O espancamento de um homem com um cassetete confundido com usuário de maconha revela o colapso silencioso da civilidade em Santa Catarina e o avanço de uma política violentíssima

A cena é brutal, mas não é isolada: um homem foi agredido com golpes de cassetete em plena rua, em Florianópolis, após ser confundido por um morador como alguém que fumava maconha, quando, na verdade, tratava-se de um cigarro comum. O agressor não era policial, não havia flagrante, não existia qualquer autorização legal. Ainda assim, havia convicção. Convicção suficiente para bater. Convicção suficiente para substituir o Estado. Convicção suficiente para instaurar o medo. 
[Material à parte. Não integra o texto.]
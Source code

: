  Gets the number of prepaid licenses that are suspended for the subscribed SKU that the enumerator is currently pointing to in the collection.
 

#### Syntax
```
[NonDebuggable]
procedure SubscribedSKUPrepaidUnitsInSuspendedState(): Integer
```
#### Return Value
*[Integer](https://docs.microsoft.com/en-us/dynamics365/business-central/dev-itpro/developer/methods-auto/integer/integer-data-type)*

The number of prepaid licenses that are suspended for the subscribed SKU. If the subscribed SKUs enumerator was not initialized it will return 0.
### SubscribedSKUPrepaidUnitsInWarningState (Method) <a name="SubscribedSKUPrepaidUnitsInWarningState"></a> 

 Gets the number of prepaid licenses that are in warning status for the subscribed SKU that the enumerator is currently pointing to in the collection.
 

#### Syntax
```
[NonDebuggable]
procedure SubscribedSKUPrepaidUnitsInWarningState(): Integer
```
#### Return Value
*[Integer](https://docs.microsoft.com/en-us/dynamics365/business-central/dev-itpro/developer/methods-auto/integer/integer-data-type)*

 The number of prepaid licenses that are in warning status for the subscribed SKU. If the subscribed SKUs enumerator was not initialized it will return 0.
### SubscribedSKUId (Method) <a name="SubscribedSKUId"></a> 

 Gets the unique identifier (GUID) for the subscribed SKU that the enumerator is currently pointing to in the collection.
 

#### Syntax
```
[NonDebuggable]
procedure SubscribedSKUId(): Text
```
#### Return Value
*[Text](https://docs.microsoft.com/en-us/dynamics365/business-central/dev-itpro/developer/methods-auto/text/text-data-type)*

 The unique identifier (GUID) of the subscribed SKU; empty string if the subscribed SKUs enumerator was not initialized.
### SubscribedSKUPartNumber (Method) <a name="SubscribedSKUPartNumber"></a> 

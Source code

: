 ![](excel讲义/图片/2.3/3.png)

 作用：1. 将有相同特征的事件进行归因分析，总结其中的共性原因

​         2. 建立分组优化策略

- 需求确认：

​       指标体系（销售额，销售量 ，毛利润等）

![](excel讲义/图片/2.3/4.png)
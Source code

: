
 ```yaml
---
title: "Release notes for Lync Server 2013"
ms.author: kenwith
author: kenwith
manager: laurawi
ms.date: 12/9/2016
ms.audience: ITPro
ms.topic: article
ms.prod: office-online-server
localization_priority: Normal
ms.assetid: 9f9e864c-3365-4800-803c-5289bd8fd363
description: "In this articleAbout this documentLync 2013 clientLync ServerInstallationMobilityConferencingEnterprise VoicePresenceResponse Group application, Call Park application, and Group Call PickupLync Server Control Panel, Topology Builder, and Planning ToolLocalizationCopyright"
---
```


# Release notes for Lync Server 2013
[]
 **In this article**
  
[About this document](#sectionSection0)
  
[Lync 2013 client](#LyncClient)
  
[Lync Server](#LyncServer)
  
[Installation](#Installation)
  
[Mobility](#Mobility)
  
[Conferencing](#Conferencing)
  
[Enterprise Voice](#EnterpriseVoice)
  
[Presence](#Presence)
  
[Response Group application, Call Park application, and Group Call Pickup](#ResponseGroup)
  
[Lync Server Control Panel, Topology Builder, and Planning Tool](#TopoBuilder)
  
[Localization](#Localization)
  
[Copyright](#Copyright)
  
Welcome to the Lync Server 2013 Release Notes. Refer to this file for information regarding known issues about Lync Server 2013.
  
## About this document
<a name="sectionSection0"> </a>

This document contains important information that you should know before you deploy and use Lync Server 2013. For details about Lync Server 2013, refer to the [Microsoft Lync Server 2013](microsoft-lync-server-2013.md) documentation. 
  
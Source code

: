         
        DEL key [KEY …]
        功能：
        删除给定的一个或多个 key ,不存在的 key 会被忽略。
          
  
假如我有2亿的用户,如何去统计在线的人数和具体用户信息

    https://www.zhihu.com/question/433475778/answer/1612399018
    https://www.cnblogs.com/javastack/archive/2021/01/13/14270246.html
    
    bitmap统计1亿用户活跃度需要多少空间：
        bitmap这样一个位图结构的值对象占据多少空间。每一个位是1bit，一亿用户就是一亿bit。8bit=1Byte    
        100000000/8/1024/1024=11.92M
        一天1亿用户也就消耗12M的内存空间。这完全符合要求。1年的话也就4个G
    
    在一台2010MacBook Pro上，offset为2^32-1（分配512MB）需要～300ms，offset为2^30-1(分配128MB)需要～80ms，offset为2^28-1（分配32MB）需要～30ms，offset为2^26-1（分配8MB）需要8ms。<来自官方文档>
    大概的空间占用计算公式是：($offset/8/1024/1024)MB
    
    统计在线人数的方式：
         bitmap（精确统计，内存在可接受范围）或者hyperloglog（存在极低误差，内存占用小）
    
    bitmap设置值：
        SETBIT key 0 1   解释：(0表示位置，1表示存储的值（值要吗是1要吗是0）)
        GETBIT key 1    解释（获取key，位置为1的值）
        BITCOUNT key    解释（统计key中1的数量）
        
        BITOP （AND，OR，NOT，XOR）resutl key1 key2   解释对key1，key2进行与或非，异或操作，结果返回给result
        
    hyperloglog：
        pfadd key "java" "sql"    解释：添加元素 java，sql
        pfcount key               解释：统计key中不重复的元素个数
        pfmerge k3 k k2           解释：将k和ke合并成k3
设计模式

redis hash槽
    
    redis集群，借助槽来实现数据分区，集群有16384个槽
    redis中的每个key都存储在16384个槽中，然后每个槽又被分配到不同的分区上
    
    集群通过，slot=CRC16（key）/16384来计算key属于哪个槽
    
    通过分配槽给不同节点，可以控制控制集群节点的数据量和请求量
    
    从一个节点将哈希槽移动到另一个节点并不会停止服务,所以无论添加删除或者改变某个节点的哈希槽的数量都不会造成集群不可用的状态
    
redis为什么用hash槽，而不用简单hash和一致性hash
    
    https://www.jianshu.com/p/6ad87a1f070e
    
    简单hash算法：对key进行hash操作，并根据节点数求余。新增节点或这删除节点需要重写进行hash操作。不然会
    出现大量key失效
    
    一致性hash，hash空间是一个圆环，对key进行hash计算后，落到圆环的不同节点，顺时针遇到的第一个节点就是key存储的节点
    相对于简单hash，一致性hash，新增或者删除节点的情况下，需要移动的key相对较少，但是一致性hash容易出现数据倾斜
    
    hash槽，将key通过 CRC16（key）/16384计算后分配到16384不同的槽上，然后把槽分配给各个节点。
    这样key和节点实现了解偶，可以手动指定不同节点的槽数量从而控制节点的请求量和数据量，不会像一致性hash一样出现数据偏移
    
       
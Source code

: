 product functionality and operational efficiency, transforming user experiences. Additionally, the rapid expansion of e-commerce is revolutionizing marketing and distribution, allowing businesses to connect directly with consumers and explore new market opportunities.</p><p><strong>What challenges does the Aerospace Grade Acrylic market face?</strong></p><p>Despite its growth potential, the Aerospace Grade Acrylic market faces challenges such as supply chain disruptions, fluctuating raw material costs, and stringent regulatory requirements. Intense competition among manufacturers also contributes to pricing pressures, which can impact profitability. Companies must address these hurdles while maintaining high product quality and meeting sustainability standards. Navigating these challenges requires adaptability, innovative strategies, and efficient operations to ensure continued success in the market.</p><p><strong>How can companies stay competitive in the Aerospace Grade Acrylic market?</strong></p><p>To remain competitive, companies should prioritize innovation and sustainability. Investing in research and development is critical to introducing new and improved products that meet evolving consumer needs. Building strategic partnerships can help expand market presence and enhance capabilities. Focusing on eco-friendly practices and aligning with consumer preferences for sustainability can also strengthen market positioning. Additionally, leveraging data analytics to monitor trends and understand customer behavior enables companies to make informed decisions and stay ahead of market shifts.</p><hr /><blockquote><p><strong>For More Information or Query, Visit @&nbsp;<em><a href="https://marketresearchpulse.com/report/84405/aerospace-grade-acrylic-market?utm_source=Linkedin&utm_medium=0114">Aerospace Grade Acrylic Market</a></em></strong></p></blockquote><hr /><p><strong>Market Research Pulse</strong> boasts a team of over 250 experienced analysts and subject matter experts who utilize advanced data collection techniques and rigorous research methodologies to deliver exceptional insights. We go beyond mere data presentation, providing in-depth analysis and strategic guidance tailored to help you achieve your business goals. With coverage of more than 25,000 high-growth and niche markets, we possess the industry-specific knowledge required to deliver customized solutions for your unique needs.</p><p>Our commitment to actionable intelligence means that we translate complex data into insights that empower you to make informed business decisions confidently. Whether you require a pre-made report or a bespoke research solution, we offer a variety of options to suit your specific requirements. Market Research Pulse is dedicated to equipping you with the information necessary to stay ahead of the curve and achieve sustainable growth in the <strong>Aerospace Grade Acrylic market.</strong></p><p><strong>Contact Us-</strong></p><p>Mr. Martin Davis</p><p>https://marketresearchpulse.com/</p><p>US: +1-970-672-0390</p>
É aqui que a situação me deixa altamente incomodado: quando cidadãos passam a agir como agentes de coerção, o que está em curso não é “ordem”, mas um processo de erosão do monopólio legítimo da violência. O Estado deixa de ser o único mediador da força, e a sociedade passa a operar sob uma lógica difusa de milícias morais. Em Santa Catarina, esse deslocamento parece ganhar contornos próprios: uma cultura política que normaliza o vigilantismo, um flerte à milícia gourmet, legitimada por discursos que transformam suspeita em sentença e diferença em ameaça.

O episódio na minha opinião é ainda mais revelador, pois carrega diversas camadas. O agressor não bate apenas em um homem: ele projeta um “outro” perigoso, criminoso, um inimigo imaginado que precisa ser eliminado. O cigarro vira maconha (e mesmo que fosse), o cidadão vira criminoso, e a violência vira “correção”. Esse deslizamento do mundo atual para Idade Média é o que transforma paranoia em crimes reais. Não se trata mais de erro, trata-se de desejo sádico e inconsciente de punir que vem sendo estimulado pelos políticos daquele Estado.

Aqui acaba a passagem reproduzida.